Another example is the Bill and Melinda Gates Foundation and
their efforts to combat poverty through access to financial services.
Their 2017 goalkeeper's report
highlights the potential of financial inclusion for the poor.
Nearly two billion people worldwide live
completely outside the formal financial system,
without access to bank accounts and services like credit and insurance.
Since 2005, data from the IMF shows that
a 75 percent increase in adults with an account at a bank,
or another financial institution,
or with a mobile money service provider is a
huge benefit to fighting extreme poverty.
We need to see action by a full range of stakeholders to
end extreme poverty and achieve the Sustainable Development Goals.
Individuals can support a number of campaigns and partnerships,
but also most importantly,
speak out and hold leaders and government, the private sector,
and elsewhere accountable for commitments they have made to the SDGs.
For policymakers, the SDGs must be embedded in national plans that are resourced and
the overall enabling environment must be conducive to
the innovation and partnership needed to advance the 2030 Agenda.
In the private sector,
we're seeing a number of examples that are really
exciting of companies embracing the SDGs,
whether to help publicize them to their employees, or consumers,
or to come together across sectors to harness
collective assets and expertise to be able to do more together.

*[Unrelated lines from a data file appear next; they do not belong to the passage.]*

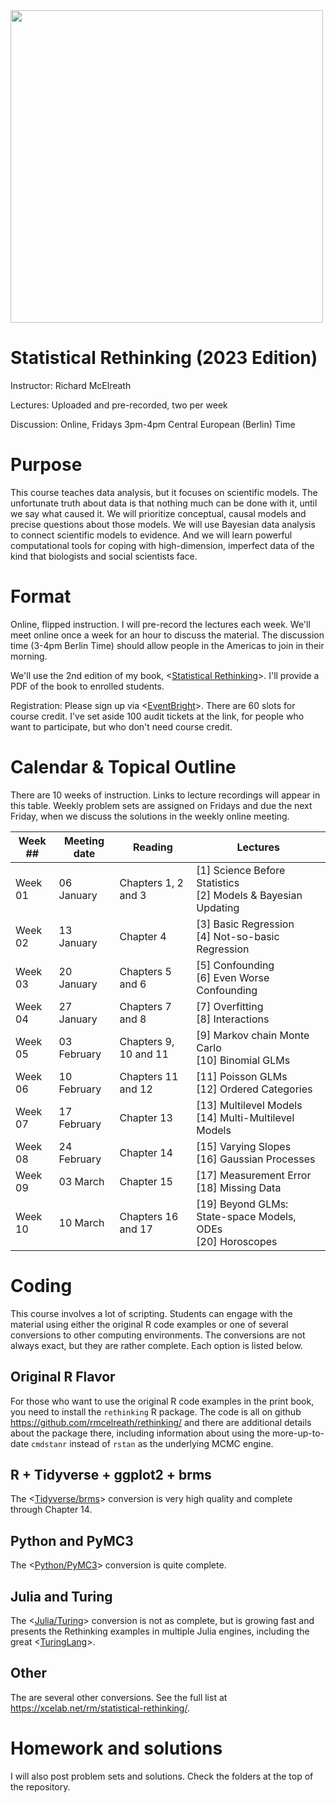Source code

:<img src="title.gif" width="500">

Statistical Rethinking (2023 Edition)
===============

Instructor: Richard McElreath

Lectures: Uploaded and pre-recorded, two per week

Discussion: Online, Fridays 3pm-4pm Central European (Berlin) Time

# Purpose

This course teaches data analysis, but it focuses on scientific models. The unfortunate truth about data is that nothing much can be done with it, until we say what caused it. We will prioritize conceptual, causal models and precise questions about those models. We will use Bayesian data analysis to connect scientific models to evidence. And we will learn powerful computational tools for coping with high-dimension, imperfect data of the kind that biologists and social scientists face.

# Format

Online, flipped instruction. I will pre-record the lectures each week. We'll meet online once a week for an hour to discuss the material. The discussion time (3-4pm Berlin Time) should allow people in the Americas to join in their morning.

We'll use the 2nd edition of my book, <[Statistical Rethinking](https://xcelab.net/rm/statistical-rethinking/)>. I'll provide a PDF of the book to enrolled students.

Registration: Please sign up via <[EventBright]()>. There are 60 slots for course credit. I've set aside 100 audit tickets at the link, for people who want to participate, but who don't need course credit.

# Calendar & Topical Outline

There are 10 weeks of instruction. Links to lecture recordings will appear in this table. Weekly problem sets are assigned on Fridays and due the next Friday, when we discuss the solutions in the weekly online meeting.

| Week ## | Meeting date | Reading | Lectures |
| ------- | -------------- | ------------- | ---------------------- |
| Week 01 | 06 January  | Chapters 1, 2 and 3 | [1] Science Before Statistics <br> [2] Models & Bayesian Updating 
| Week 02 | 13 January | Chapter 4 | [3] Basic Regression <br> [4] Not-so-basic Regression
| Week 03 | 20 January | Chapters 5 and 6 |  [5] Confounding <br> [6] Even Worse Confounding
| Week 04 | 27 January | Chapters 7 and 8 | [7] Overfitting <br> [8] Interactions
| Week 05 | 03 February | Chapters 9, 10 and 11 | [9] Markov chain Monte Carlo <br> [10] Binomial GLMs
| Week 06 | 10 February | Chapters 11 and 12 | [11] Poisson GLMs <br> [12] Ordered Categories
| Week 07 | 17 February | Chapter 13 | [13] Multilevel Models <br> [14] Multi-Multilevel Models
| Week 08 | 24 February | Chapter 14 | [15] Varying Slopes <br> [16] Gaussian Processes
| Week 09 | 03 March | Chapter 15 | [17] Measurement Error <br> [18] Missing Data
| Week 10 | 10 March | Chapters 16 and 17 | [19] Beyond GLMs: State-space Models, ODEs <br> [20] Horoscopes


# Coding

This course involves a lot of scripting. Students can engage with the material using either the original R code examples or one of several conversions to other computing environments. The conversions are not always exact, but they are rather complete. Each option is listed below.

## Original R Flavor

For those who want to use the original R code examples in the print book, you need to install the `rethinking` R package. The code is all on github <https://github.com/rmcelreath/rethinking/> and there are additional details about the package there, including information about using the more-up-to-date `cmdstanr` instead of `rstan` as the underlying MCMC engine.

## R + Tidyverse + ggplot2 + brms

The <[Tidyverse/brms](https://bookdown.org/content/4857/)> conversion is very high quality and complete through Chapter 14.

## Python and PyMC3

The <[Python/PyMC3](https://github.com/pymc-devs/resources/tree/master/Rethinking_2)> conversion is quite complete.

## Julia and Turing

The <[Julia/Turing](https://github.com/StatisticalRethinkingJulia)> conversion is not as complete, but is growing fast and presents the Rethinking examples in multiple Julia engines, including the great <[TuringLang](https://github.com/StatisticalRethinkingJulia/TuringModels.jl)>.

## Other

The are several other conversions. See the full list at <https://xcelab.net/rm/statistical-rethinking/>.

# Homework and solutions

I will also post problem sets and solutions. Check the folders at the top of the repository.




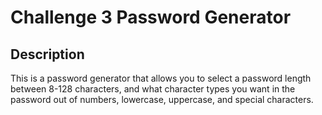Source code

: # Challenge 3 Password Generator

## Description

This is a password generator that allows you to select a password length between 8-128 characters, and what character types you want in the password out of numbers, lowercase, uppercase, and special characters.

However, as we advance key deadlines and the five year mark of the SDGs in 2020,
much more must be done if we are to accelerate
progress and to achieve the world we want by 2030.
In order to divine and quantify poverty in America,
the Census Bureau uses poverty thresholds or
official poverty measures updated each year.
In September 2017, more than one in every eight Americans were living in poverty,
a total of 40 million or equal to 12.7 percent of the total population.
And almost half of those, or 18.5 million,
were living in deep poverty with
reported family income below one half of the poverty threshold.
The Stanford Center on Inequality and Poverty ranks
the most well-off countries in terms of labor markets,
poverty, social safety net,
wealth inequality and economic mobility.
The US comes in last of the top 10 most well-off countries
and 18th amongst the top 21.
Additionally, the center characterizes the US as
a clear and constant outlier and the child poverty league.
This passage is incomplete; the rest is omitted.